■ DATA SUPPLIED:

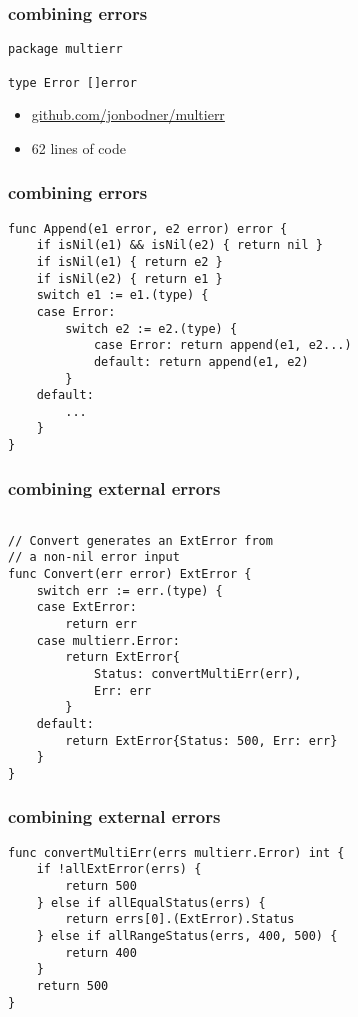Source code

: \documentclass{beamer}
\begin{document}
\begin{frame}[fragile]
\frametitle{combining errors}
\begin{lstlisting}[basicstyle=\ttfamily\footnotesize]
package multierr

type Error []error

\end{lstlisting}
\begin{itemize}
\item \href{https://github.com/jonbodner/multierr}{github.com/jonbodner/multierr}
\item 62 lines of code
\end{itemize}	
\end{frame}

\begin{frame}[fragile]
\frametitle{combining errors}
\begin{lstlisting}[basicstyle=\ttfamily\footnotesize]	
func Append(e1 error, e2 error) error {
	if isNil(e1) && isNil(e2) { return nil }
	if isNil(e1) { return e2 }
	if isNil(e2) { return e1 }
	switch e1 := e1.(type) {
	case Error:
		switch e2 := e2.(type) {
			case Error: return append(e1, e2...)
			default: return append(e1, e2)
		}
	default:
		...
	}
}
\end{lstlisting}
\end{frame}

\begin{frame}[fragile]
\frametitle{combining external errors}
\begin{lstlisting}[basicstyle=\ttfamily\footnotesize]

// Convert generates an ExtError from
// a non-nil error input
func Convert(err error) ExtError {
	switch err := err.(type) {
	case ExtError:
		return err
	case multierr.Error:
		return ExtError{
			Status: convertMultiErr(err),
			Err: err
		}
	default:
		return ExtError{Status: 500, Err: err}
	}
}
\end{lstlisting}
\end{frame}

\begin{frame}[fragile]
\frametitle{combining external errors}
\begin{lstlisting}[basicstyle=\ttfamily\footnotesize]
func convertMultiErr(errs multierr.Error) int {
	if !allExtError(errs) {
		return 500
	} else if allEqualStatus(errs) {
		return errs[0].(ExtError).Status
	} else if allRangeStatus(errs, 400, 500) {
		return 400
	}
	return 500
}
\end{lstlisting}
\end{frame}
\end{document}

■ TASK DIRECTIONS: There is one span to return: the line holding "non-nil error input" and every line after it through the end of the listing above; please give it exactly and add nothing.

■ YOUR SOLUTION:
// a non-nil error input
func Convert(err error) ExtError {
	switch err := err.(type) {
	case ExtError:
		return err
	case multierr.Error:
		return ExtError{
			Status: convertMultiErr(err),
			Err: err
		}
	default:
		return ExtError{Status: 500, Err: err}
	}
}
\end{lstlisting}
\end{frame}

\begin{frame}[fragile]
\frametitle{combining external errors}
\begin{lstlisting}[basicstyle=\ttfamily\footnotesize]
func convertMultiErr(errs multierr.Error) int {
	if !allExtError(errs) {
		return 500
	} else if allEqualStatus(errs) {
		return errs[0].(ExtError).Status
	} else if allRangeStatus(errs, 400, 500) {
		return 400
	}
	return 500
}
\end{lstlisting}
\end{frame}
\end{document}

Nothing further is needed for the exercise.